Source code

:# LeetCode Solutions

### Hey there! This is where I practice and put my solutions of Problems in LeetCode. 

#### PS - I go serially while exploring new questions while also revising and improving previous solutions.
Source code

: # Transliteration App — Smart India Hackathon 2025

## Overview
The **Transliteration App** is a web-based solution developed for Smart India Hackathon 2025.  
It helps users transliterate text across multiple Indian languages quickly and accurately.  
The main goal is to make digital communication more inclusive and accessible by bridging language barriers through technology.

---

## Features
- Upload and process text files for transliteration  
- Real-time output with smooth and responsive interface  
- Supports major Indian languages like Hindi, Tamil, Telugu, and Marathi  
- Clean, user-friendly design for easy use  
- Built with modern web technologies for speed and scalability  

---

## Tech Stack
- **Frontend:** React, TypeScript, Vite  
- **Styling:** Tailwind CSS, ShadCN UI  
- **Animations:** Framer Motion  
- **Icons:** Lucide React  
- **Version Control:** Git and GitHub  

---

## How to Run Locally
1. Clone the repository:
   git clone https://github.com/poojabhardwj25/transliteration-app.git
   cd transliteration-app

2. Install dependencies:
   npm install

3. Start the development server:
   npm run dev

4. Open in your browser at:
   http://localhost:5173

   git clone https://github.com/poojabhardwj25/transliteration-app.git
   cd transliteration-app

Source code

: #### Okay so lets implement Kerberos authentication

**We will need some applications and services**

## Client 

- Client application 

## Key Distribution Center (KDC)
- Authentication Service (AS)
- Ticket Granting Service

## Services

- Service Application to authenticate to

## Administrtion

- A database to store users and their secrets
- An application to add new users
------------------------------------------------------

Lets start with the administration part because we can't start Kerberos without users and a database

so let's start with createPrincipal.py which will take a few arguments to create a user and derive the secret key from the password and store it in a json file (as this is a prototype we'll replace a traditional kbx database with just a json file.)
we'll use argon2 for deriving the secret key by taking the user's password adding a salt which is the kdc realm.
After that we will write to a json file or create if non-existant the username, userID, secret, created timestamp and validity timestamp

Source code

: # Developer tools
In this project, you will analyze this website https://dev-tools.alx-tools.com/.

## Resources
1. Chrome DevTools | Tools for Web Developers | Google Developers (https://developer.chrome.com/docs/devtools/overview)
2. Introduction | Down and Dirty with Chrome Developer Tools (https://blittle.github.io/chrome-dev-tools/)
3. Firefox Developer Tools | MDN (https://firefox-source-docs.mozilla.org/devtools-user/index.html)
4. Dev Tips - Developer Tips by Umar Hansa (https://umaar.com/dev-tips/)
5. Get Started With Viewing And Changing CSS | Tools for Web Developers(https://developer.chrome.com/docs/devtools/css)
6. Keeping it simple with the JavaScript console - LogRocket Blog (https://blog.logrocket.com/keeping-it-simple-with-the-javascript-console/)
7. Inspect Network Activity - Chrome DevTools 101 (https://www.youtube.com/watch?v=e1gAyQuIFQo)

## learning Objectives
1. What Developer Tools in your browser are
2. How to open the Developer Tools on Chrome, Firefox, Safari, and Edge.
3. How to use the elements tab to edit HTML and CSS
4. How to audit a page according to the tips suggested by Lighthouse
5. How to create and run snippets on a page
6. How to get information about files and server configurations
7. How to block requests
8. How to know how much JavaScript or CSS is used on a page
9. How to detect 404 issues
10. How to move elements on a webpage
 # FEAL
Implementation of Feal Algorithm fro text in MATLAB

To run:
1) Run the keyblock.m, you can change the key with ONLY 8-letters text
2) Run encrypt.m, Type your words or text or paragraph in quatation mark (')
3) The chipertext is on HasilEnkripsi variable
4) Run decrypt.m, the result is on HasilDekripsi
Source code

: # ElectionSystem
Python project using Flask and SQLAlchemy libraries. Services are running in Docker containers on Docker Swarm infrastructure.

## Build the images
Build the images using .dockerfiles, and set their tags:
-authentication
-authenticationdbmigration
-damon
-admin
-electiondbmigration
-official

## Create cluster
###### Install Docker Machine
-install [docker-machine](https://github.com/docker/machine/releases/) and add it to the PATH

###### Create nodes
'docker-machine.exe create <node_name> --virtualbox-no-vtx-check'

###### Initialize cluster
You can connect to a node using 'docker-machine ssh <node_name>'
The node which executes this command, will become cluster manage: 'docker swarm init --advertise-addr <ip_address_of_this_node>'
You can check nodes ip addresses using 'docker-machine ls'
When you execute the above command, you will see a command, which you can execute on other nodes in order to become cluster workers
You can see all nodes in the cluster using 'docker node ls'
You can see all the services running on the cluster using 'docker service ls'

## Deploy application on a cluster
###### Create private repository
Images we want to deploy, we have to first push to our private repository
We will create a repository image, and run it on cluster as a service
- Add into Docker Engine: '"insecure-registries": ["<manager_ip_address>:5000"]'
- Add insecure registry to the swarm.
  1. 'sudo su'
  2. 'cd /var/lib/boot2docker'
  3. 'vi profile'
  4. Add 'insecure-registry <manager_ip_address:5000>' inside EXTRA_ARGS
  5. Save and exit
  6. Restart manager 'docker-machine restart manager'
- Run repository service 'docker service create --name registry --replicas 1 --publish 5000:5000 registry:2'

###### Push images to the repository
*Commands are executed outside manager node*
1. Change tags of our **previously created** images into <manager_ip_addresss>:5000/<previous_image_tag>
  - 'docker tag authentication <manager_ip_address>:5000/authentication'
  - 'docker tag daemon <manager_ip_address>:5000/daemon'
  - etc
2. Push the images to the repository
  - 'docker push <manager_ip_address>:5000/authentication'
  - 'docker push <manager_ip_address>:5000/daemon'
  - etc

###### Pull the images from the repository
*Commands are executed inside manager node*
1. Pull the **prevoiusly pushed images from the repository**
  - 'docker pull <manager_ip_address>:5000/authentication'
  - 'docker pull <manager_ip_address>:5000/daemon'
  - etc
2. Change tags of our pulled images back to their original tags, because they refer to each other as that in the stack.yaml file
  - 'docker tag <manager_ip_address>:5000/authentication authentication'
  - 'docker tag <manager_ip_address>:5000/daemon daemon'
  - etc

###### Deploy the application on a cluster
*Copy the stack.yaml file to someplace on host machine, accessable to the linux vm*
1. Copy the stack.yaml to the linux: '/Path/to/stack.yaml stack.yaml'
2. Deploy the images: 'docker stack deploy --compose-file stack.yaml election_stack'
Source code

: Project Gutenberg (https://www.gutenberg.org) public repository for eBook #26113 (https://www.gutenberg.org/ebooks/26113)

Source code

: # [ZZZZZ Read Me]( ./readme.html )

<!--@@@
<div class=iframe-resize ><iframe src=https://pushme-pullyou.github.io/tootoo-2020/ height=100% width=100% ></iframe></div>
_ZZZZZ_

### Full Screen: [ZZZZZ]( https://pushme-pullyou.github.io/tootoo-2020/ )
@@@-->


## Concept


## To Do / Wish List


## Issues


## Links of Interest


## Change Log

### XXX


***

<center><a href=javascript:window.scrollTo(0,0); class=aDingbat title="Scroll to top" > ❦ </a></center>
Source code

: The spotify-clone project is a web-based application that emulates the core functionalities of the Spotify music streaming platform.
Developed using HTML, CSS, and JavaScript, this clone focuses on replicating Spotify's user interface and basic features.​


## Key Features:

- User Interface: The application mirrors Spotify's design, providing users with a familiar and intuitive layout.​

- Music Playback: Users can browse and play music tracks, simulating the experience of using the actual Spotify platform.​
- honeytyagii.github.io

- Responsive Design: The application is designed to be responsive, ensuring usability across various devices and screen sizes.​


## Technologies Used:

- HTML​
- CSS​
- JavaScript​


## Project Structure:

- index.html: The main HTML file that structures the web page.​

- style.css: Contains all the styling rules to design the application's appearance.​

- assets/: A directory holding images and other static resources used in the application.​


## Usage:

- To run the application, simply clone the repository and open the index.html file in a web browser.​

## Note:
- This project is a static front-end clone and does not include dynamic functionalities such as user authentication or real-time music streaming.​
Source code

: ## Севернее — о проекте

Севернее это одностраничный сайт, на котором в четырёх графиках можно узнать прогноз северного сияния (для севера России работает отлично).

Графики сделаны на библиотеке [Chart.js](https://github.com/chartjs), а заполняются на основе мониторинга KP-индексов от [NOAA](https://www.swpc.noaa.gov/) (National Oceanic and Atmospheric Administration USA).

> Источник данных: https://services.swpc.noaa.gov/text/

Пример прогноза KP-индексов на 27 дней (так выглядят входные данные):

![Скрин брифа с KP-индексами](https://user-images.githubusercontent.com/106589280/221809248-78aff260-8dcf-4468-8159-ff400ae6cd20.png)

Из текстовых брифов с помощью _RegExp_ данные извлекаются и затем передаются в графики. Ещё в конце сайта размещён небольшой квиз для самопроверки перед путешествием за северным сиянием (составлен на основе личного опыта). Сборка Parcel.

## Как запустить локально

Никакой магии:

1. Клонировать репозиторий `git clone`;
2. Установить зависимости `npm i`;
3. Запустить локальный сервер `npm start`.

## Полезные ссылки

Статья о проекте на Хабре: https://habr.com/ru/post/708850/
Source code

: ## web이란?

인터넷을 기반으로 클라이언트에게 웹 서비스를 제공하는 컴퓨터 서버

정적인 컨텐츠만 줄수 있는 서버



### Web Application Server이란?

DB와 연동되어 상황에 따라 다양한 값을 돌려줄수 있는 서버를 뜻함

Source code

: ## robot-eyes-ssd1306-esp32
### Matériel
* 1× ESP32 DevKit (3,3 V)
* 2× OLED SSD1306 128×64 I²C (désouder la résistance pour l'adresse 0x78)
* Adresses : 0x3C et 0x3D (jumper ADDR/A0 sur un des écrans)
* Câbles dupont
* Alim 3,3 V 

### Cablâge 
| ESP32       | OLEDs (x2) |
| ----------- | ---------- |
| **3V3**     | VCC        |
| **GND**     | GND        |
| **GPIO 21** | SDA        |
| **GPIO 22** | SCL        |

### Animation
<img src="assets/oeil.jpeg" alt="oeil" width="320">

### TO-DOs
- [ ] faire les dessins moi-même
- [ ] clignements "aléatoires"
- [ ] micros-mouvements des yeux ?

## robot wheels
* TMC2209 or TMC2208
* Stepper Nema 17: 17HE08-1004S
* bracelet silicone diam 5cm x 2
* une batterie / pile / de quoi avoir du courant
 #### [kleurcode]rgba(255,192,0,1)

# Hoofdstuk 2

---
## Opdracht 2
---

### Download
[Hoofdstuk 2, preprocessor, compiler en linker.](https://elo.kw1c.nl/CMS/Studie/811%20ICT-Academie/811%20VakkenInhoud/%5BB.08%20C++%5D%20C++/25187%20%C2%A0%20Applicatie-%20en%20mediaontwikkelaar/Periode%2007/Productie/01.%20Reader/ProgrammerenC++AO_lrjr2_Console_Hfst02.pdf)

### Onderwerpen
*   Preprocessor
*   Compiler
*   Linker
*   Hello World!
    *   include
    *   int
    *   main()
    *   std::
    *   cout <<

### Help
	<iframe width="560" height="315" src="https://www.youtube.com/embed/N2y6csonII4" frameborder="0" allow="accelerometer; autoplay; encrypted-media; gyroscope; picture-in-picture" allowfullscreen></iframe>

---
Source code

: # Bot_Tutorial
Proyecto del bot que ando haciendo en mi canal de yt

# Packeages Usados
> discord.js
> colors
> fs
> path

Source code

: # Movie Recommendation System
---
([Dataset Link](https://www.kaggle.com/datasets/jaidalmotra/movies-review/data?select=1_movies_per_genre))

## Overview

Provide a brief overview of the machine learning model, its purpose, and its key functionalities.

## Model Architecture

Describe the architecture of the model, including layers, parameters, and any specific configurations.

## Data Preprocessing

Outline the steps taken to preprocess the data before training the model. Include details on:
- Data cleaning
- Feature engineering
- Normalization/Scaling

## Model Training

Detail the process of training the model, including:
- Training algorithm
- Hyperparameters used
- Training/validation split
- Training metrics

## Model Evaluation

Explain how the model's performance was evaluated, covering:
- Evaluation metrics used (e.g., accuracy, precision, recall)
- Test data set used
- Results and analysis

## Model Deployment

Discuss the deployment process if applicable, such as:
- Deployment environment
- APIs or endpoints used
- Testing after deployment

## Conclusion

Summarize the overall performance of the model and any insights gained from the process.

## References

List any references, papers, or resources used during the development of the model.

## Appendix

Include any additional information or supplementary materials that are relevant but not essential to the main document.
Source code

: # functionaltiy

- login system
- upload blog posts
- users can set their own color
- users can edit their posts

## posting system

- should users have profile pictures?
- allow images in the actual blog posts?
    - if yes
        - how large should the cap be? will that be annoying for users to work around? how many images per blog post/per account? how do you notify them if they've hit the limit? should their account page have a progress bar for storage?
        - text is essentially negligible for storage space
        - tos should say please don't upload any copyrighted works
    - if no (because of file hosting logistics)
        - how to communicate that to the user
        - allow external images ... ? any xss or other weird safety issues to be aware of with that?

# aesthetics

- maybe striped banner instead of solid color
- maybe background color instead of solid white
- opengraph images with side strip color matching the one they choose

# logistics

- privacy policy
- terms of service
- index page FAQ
■ ■ ■ ■ ■ ■ ■
_Assigned task_. Working through the data above, find every line holding "registry" and copy it.

_Answer space_.
- Add insecure registry to the swarm.
  4. Add 'insecure-registry <manager_ip_address:5000>' inside EXTRA_ARGS
- Run repository service 'docker service create --name registry --replicas 1 --publish 5000:5000 registry:2'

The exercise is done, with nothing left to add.